A lightweight foundation model called BrainSymphony integrates fMRI time series and diffusion-derived structural connectivity using parallel spatial and temporal transformer streams, a Perceiver module for compact embeddings, and a novel signed graph transformer for anatomical connectivity. Despite requiring less data, it outperforms larger models on prediction, classification, and network discovery benchmarks.
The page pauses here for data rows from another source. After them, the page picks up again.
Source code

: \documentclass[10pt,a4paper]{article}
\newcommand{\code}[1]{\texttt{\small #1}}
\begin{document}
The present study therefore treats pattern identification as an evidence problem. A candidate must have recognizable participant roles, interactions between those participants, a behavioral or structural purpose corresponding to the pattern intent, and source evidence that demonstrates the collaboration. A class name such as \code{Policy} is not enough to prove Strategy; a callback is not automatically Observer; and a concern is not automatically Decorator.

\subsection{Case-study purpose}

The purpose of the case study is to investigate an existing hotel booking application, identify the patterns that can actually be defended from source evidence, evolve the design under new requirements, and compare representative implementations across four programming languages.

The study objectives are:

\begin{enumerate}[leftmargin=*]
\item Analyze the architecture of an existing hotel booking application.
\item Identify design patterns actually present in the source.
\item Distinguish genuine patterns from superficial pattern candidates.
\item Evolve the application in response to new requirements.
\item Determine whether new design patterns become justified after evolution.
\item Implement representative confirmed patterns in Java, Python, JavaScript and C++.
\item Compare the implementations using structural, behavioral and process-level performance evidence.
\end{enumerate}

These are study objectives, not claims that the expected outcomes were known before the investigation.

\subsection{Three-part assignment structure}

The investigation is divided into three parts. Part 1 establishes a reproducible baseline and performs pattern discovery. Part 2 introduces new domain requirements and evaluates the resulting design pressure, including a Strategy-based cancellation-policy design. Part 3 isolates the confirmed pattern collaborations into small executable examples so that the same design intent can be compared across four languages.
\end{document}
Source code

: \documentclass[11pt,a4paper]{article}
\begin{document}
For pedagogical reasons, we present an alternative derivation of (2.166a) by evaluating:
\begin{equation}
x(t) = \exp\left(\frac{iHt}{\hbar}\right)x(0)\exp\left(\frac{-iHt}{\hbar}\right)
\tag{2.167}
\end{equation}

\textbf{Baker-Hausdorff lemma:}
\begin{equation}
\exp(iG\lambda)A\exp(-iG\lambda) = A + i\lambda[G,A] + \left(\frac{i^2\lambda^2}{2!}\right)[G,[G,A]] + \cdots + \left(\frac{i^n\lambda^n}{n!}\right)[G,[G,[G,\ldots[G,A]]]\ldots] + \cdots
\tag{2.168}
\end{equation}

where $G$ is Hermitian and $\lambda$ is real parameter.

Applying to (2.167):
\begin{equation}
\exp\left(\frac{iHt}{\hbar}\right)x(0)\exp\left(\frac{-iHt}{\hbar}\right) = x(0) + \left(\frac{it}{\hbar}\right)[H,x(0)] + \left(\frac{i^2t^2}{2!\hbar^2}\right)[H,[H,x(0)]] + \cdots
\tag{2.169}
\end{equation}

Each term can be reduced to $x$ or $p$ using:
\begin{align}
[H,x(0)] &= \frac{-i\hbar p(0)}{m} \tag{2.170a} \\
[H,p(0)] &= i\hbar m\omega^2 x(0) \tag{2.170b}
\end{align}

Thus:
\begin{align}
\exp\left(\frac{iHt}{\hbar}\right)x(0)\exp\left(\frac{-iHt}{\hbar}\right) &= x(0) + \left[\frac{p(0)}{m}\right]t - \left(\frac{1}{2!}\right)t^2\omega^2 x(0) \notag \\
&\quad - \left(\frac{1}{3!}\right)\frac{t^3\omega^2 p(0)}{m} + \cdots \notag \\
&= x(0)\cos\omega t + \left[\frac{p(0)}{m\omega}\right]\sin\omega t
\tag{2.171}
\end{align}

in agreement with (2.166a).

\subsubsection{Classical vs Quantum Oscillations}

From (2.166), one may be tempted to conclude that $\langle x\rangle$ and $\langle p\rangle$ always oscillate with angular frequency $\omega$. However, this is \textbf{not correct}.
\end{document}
Attention maps from an independent psilocybin dataset reveal drug-induced reorganization of cortical hierarchies, demonstrating interpretable and clinically relevant results.

Study at a glance

Design theoretical or philosophical paper
Key finding BrainSymphony, a compact multimodal model, outperforms larger models on neuroscience benchmarks and reveals drug-induced cortical hierarchy reorganization in an independent psilocybin dataset.

Abstract

Foundation models are transforming neuroscience but are often prohibitively large, data-hungry, and difficult to deploy. Here, we introduce BrainSymphony, a lightweight and parameter-efficient foundation model with plug-and-play integration of fMRI time series and diffusion-derived structural connectivity, allowing unimodal or multimodal training and deployment without architectural changes while requiring substantially less data compared to the state-of-the-art. The model processes fMRI time series through parallel spatial and temporal transformer streams, distilled into compact embeddings by a Perceiver module, while a novel signed graph transformer encodes anatomical connectivity from diffusion MRI. These complementary representations are then combined through an adaptive fusion mechanism. Despite its compact design, BrainSymphony consistently outperforms larger models on benchmarks spanning prediction, classification, and unsupervised network discovery. Highlighting the model's generalizability and interpretability, attention maps reveal drug-induced context-dependent reorganization of cortical hierarchies in an independent psilocybin neuroimaging dataset. BrainSymphony delivers accessible, interpretable, and clinically meaningful results and demonstrates that architecturally informed, multimodal models can surpass much larger counterparts and advance applications of AI in neuroscience.